Bush

     Cars honk as I walk down the sidewalk and observe attractive people sitting across from each other at restaurant tables. The cool air is punctuated by drifting exhaust fumes. My sweaty cotton shirt sticks to my chest as an unfortunate reminder of an unsatisfactory spin class.

     (Forgive me, but straight men should not be allowed to instruct spin class. Can we just say that that is a women-and-gays-only lane? As a compromise, perhaps a mandatory training course in pop playlist curation and positive motivational yelling could be offered for any aspiring straight-dude-spin-class-instructors. But I digress.)

     As I turn onto my street, I go on mental vacation. I feel the volume of the week’s anxieties begin to dissipate. I tell myself to touch the fabric umbrella sitting outside a small shop, to remind myself that things feel like something. I pause at the next building and stand at its corner with my hand on the wood siding, a strange feeling, and imagine myself as a faceless woman in some novel standing at a bus stop.

     I decide that I am going to take a long time to get home. I proceed to walk almost as slowly as I can down the block, feeling all the parts of my feet shift inside my New Balance running shoes.
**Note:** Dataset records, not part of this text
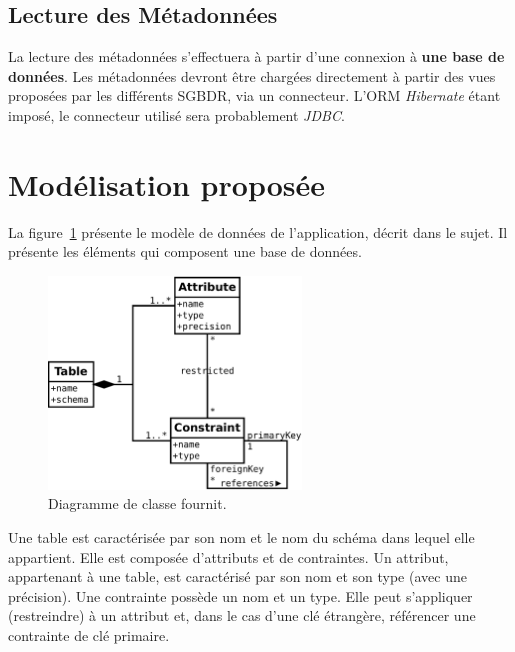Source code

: 	\subsection{Lecture des Métadonnées}
	La lecture des métadonnées s'effectuera à partir d'une connexion à \textbf{une base de données}. Les métadonnées devront être chargées directement à partir des vues proposées par les différents SGBDR, via un connecteur. L'ORM \emph{Hibernate} étant imposé, le connecteur utilisé sera probablement \emph{JDBC}.

\section{Modélisation proposée}
\label{section:modelisation_proposee}

La figure~\ref{figure:diag_classe_fournit} présente le modèle de données de l'application, décrit dans le sujet. Il présente les éléments qui composent une base de données.

\begin{figure}[H]
\centering
\includegraphics[width=0.6\textwidth]{files/diag_class_origine}
\caption{Diagramme de classe fournit.}
\label{figure:diag_classe_fournit}
\end{figure}

Une table est caractérisée par son nom et le nom du schéma dans lequel elle appartient. Elle est composée d'attributs et de contraintes. Un attribut, appartenant à une table, est caractérisé par son nom et son type (avec une précision). Une contrainte possède un nom et un type. Elle peut s'appliquer (restreindre) à un attribut et, dans le cas d'une clé étrangère, référencer une contrainte de clé primaire.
     I mentally review the wrongdoings of others, notice the silhouettes of people passing by, and mistake the cool light being cast by a streetlamp as moonlight. I imagine the oddity I must present to people who see me, a zombie-monk hybrid in workout clothes. I imagine them imagining me, and their hastily made conclusion that I must be a troubled man of some kind.

     I tend to overestimate the interest of others in me.

     Closer to my apartment, I pass by a bush that has overgrown its wire fence, and notice a single green stem with healthy leaves sticking out from all the rest. I pluck it.

     It now sits in water, next to a single flower, in a tiny glass vase on my windowsill. I like to look over and appreciate its little beauty, when I have the time.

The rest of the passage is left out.